--- Records for processing Enclosed Below ---

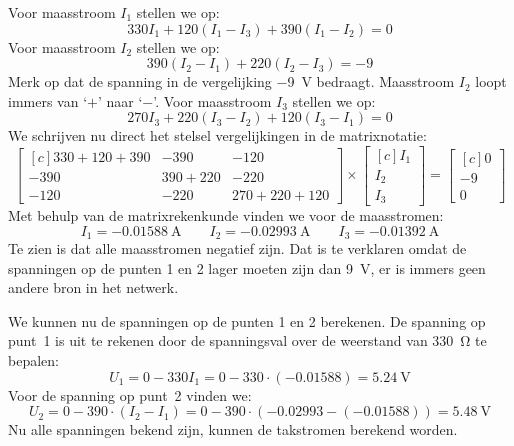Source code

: \begin{example}[Maasstroommethode]
Voor maasstroom $I_1$ stellen we op:
%
\begin{equation}
330I_1 + 120(I_1-I_3) + 390(I_1-I_2) = 0
\end{equation}
%
Voor maasstroom $I_2$ stellen we op:
%
\begin{equation}
390(I_2-I_1) + 220(I_2-I_3) = -9
\end{equation}
%
Merk op dat de spanning in de vergelijking \SI{-9}{\volt} bedraagt. Maasstroom $I_2$ loopt immers van `$+$' naar `$-$'. Voor maasstroom $I_3$ stellen we op:
%
\begin{equation}
270I_3 + 220(I_3-I_2) + 120(I_3-I_1) = 0
\end{equation}
%
We schrijven nu direct het stelsel vergelijkingen in de matrixnotatie:
%
\begin{equation}
\begin{bmatrix*}[c]
330+120+390 & -390 & -120 \\
-390 & 390+220 & -220 \\
-120 & -220 & 270+220+120
\end{bmatrix*}\times
\begin{bmatrix*}[c]
I_1 \\ I_2 \\ I_3
\end{bmatrix*}=
\begin{bmatrix*}[c]
0 \\ -9 \\ 0
\end{bmatrix*}
\end{equation}
%
Met behulp van de matrixrekenkunde vinden we voor de maasstromen:
%
\begin{equation}
I_1 = \SI{-0.01588}{\ampere} \qquad I_2 = \SI{-0.02993}{\ampere} \qquad I_3=\SI{-0.01392}{\ampere}
\end{equation}
%
Te zien is dat alle maasstromen negatief zijn. Dat is te verklaren omdat de spanningen op de punten 1 en 2 lager moeten zijn dan \SI{9}{\volt}, er is immers geen andere bron in het netwerk.

We kunnen nu de spanningen op de punten 1 en 2 berekenen. De spanning op punt~1 is uit te rekenen door de spanningsval over de weerstand van \SI{330}{\ohm} te bepalen:
%
\begin{equation}
U_1 = \num{0} - 330I_1 = \num{0} - \num{330}\cdot(\num{-0.01588}) = \SI{5.24}{\volt} 
\end{equation}
%
Voor de spanning op punt~2 vinden we:
\begin{equation}
U_2 = \num{0} - 390\cdot(I_2-I_1) = \num{0} - 390\cdot(\num{-0.02993} - (\num{-0.01588})) = \SI{5.48}{\volt}
\end{equation}
%
Nu alle spanningen bekend zijn, kunnen de takstromen berekend worden.

\end{example}

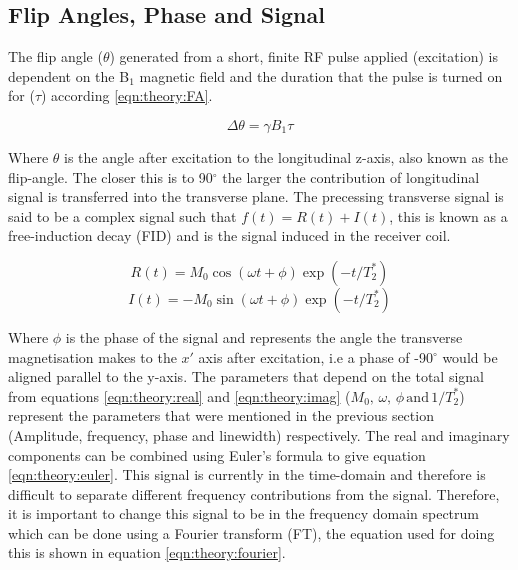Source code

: \documentclass[class=article, crop=false]{standalone}
\begin{document}
\subsection{Flip Angles, Phase and Signal}

The flip angle ($\theta$) generated from a short, finite RF pulse applied (excitation) is dependent on the B$_1$ magnetic field and the duration that the pulse is turned on for ($\tau$) according \ref{eqn:theory:FA}.

\begin{equation}
    \Delta\theta = \gamma B_1 \tau
    \label{eqn:theory:FA}
\end{equation}

Where $\theta$ is the angle after excitation to the longitudinal z-axis, also known as the flip-angle. The closer this is to 90$^\circ$ the larger the contribution of longitudinal signal is transferred into the transverse plane. The precessing transverse signal is said to be a complex signal such that $f(t) = R(t) + I(t)$, this is known as a free-induction decay (FID) and is the signal induced in the receiver coil.

\begin{equation}
    R(t) = M_0\cos(\omega t+ \phi)\exp(-t/T_2^*)
    \label{eqn:theory:real}
\end{equation}
\begin{equation}
    I(t) = -M_0\sin(\omega t+ \phi)\exp(-t/T_2^*)
    \label{eqn:theory:imag}
\end{equation}

Where $\phi$ is the phase of the signal and represents the angle the transverse magnetisation makes to the $x'$ axis after excitation, i.e a phase of -90$^\circ$ would be aligned parallel to the y-axis. The parameters that depend on the total signal from equations \ref{eqn:theory:real} and \ref{eqn:theory:imag} ($M_0, \, \omega, \, \phi \, \textrm{and} \, 1/T_2^*$) represent the parameters that were mentioned in the previous section (Amplitude, frequency, phase and linewidth) respectively. The real and imaginary components can be combined using Euler's formula to give equation \ref{eqn:theory:euler}. This signal is currently in the time-domain and therefore is difficult to separate different frequency contributions from the signal. Therefore, it is important to change this signal to be in the frequency domain spectrum which can be done using a Fourier transform \cite{Fourier1822TheorieChaleur} (FT), the equation used for doing this is shown in equation \ref{eqn:theory:fourier}.
\end{document}

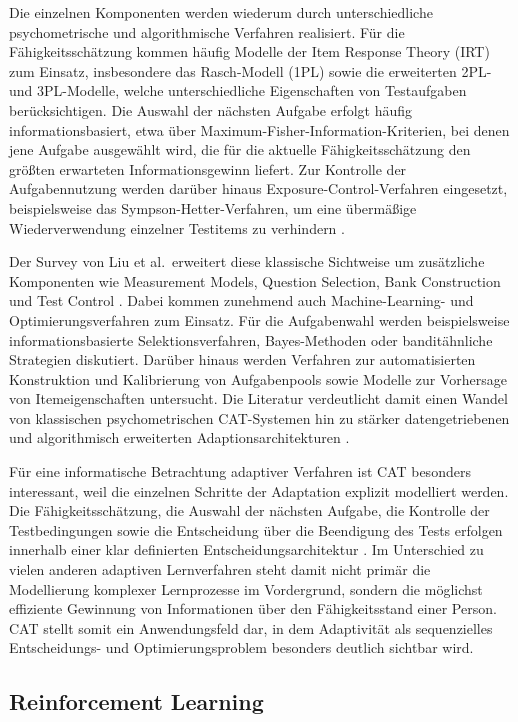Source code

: Die einzelnen Komponenten werden wiederum durch unterschiedliche
psychometrische und algorithmische Verfahren realisiert. Für die
Fähigkeitsschätzung kommen häufig Modelle der Item Response Theory (IRT)
zum Einsatz, insbesondere das Rasch-Modell (1PL) sowie die erweiterten
2PL- und 3PL-Modelle, welche unterschiedliche Eigenschaften von
Testaufgaben berücksichtigen. Die Auswahl der nächsten Aufgabe erfolgt
häufig informationsbasiert, etwa über
Maximum-Fisher-Information-Kriterien, bei denen jene Aufgabe ausgewählt
wird, die für die aktuelle Fähigkeitsschätzung den größten erwarteten
Informationsgewinn liefert. Zur Kontrolle der Aufgabennutzung werden
darüber hinaus Exposure-Control-Verfahren eingesetzt, beispielsweise das
Sympson-Hetter-Verfahren, um eine übermäßige Wiederverwendung einzelner
Testitems zu verhindern \citep{Han2018}.

Der Survey von Liu et al.~erweitert diese klassische Sichtweise um
zusätzliche Komponenten wie Measurement Models, Question Selection, Bank
Construction und Test Control \citep{Liu2024}. Dabei kommen zunehmend
auch Machine-Learning- und Optimierungsverfahren zum Einsatz. Für die
Aufgabenwahl werden beispielsweise informationsbasierte
Selektionsverfahren, Bayes-Methoden oder banditähnliche Strategien
diskutiert. Darüber hinaus werden Verfahren zur automatisierten
Konstruktion und Kalibrierung von Aufgabenpools sowie Modelle zur
Vorhersage von Itemeigenschaften untersucht. Die Literatur verdeutlicht
damit einen Wandel von klassischen psychometrischen CAT-Systemen hin zu
stärker datengetriebenen und algorithmisch erweiterten
Adaptionsarchitekturen \citep{Liu2024}.

Für eine informatische Betrachtung adaptiver Verfahren ist CAT besonders
interessant, weil die einzelnen Schritte der Adaptation explizit
modelliert werden. Die Fähigkeitsschätzung, die Auswahl der nächsten
Aufgabe, die Kontrolle der Testbedingungen sowie die Entscheidung über
die Beendigung des Tests erfolgen innerhalb einer klar definierten
Entscheidungsarchitektur \citep{Han2018, Liu2024}. Im Unterschied zu
vielen anderen adaptiven Lernverfahren steht damit nicht primär die
Modellierung komplexer Lernprozesse im Vordergrund, sondern die
möglichst effiziente Gewinnung von Informationen über den
Fähigkeitsstand einer Person. CAT stellt somit ein Anwendungsfeld dar,
in dem Adaptivität als sequenzielles Entscheidungs- und
Optimierungsproblem besonders deutlich sichtbar wird.

\subsection{Reinforcement Learning}\label{reinforcement-learning}

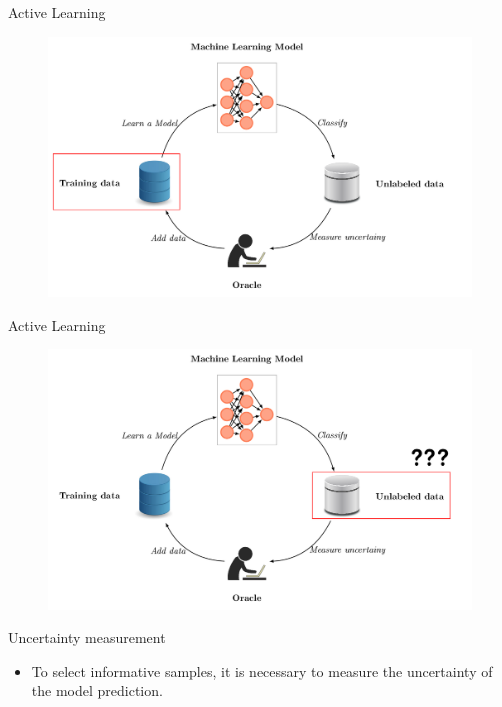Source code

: \documentclass[10pt]{beamer}
\begin{document}
\begin{frame}[fragile]{Active Learning}
    \begin{figure}[htp]
        \centering
        \includegraphics[scale=0.3]{images/active_learning_labeled.png}
    \end{figure}
\end{frame}

\begin{frame}[fragile]{Active Learning}
    \begin{figure}[htp]
        \centering
        \includegraphics[scale=0.3]{images/active_learning_uncertainty.png}
    \end{figure}
\end{frame}

\begin{frame}[fragile]{Uncertainty measurement}
\begin{itemize}
\item To select informative samples, it is necessary to measure the
    \alert{uncertainty} of the model prediction.
\end{itemize}
\end{frame}
\end{document}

--- End of Enclosed Records for processing ---

**Brief**
Copy out all lines above that include the string "sowie".

**Solution to this problem**
zum Einsatz, insbesondere das Rasch-Modell (1PL) sowie die erweiterten
Konstruktion und Kalibrierung von Aufgabenpools sowie Modelle zur
Aufgabe, die Kontrolle der Testbedingungen sowie die Entscheidung über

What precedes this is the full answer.